By Yizhou Dong
It is estimated more than 10,000 human diseases are caused by genetic disorders. Many of these diseases are fatal, and currently there are no effective treatments. Infectious diseases like Hepatitis B affect over 350 million people worldwide. Cancer has overtaken heart diseases as the leading cause of death. Consequently, new therapeutic strategies are in urgent demand.
To address these challenges, we integrate pharmaceutics, pharmaceutical chemistry, biomedical engineering, materials formulation, and animal studies to design novel therapeutic medicines and uncover their mechanisms of actions. The ultimate goal is to translate our scientific results and technological inventions into more effective treatments that will lead to more fulfilling lives for human patients.

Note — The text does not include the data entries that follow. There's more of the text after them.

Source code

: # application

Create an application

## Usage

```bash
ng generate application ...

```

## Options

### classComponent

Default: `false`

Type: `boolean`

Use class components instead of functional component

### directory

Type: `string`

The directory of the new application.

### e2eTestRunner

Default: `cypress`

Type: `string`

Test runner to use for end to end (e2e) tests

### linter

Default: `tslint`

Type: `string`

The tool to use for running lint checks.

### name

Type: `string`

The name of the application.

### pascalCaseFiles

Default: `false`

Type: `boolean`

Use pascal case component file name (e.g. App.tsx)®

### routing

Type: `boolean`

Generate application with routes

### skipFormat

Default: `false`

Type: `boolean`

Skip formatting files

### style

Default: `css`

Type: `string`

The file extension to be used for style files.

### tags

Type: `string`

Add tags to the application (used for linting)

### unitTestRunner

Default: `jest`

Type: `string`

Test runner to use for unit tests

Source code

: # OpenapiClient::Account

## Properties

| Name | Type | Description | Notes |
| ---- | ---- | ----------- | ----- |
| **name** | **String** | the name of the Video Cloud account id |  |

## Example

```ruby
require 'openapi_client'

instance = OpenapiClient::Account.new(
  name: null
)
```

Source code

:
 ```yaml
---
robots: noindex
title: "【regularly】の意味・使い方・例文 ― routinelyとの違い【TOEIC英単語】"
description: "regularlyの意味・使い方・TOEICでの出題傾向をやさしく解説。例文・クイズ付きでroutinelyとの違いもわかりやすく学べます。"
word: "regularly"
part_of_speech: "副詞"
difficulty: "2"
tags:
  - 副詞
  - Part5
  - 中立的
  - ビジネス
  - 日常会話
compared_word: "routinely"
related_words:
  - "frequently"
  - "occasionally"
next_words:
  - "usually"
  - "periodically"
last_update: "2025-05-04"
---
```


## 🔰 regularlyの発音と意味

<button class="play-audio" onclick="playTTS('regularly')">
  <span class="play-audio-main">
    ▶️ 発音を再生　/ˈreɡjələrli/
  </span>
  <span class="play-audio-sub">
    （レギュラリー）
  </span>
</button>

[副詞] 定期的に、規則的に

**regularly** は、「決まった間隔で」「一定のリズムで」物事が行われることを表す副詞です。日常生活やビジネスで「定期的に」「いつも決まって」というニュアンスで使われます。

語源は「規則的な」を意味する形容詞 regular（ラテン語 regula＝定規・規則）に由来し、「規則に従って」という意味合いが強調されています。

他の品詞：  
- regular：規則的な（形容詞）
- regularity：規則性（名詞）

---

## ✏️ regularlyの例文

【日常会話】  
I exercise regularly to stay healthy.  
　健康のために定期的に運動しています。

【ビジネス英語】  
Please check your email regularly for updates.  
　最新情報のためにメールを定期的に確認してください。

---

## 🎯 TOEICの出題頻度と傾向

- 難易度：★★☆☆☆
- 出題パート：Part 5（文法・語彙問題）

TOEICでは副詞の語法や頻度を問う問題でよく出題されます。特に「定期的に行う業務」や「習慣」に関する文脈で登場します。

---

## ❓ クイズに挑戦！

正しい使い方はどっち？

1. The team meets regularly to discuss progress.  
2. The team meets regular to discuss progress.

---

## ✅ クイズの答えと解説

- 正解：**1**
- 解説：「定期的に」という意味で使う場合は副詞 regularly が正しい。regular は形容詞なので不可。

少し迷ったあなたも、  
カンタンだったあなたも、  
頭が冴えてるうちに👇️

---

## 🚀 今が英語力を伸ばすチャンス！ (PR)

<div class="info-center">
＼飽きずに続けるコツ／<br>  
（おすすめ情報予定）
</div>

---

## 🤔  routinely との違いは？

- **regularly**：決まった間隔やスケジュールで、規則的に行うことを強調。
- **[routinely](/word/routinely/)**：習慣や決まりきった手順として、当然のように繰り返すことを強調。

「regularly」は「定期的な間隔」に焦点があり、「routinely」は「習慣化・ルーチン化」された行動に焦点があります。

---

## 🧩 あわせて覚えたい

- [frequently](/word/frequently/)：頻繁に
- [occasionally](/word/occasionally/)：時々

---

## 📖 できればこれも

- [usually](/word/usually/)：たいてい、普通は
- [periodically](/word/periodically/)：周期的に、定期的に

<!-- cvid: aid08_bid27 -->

Recently, my team invented new lipid-like nanoparticles (TT-LLNs) through an orthogonal array design (Fig 1), which demonstrates improved delivery efficiency of mRNA encoding luciferase in vitro by over 350-fold with significantly reduced experimental volume. O-TT3 LLNs, a lead material, is able to restore the human factor IX (hFIX) level to normal physiological values in FIX-knockout mice. Consequently, these mRNA-based nanomaterials merit further development for treating genetic disorders such as hemophilia.
In addition, we investigated the effects of chemically modified nucleotides on mRNA translation. We synthesized a library of mRNAs using chemically modified nucleotides. We incorporated substitution of single modifications and combinations of modifications. 5moU modifications significantly increased stability of eGFP mRNA. More importantly, we identified N1-methylpseudouridine, 5-methoxyuridine, and pseudouridine as promising nucleotides for mRNA modifications, which offered new insights on chemically modified mRNAs.
Fig 1. Illustration of material development for mRNA delivery.
With the support of the New Investigator Grant from the AAPS Foundation, we aim to develop new types of biomaterials for genome engineering. With results obtained, we will further advance these novel platforms of therapeutics for human clinical trials in the future. More importantly, the success of this work will have broad impacts on drug delivery and therapeutic applications.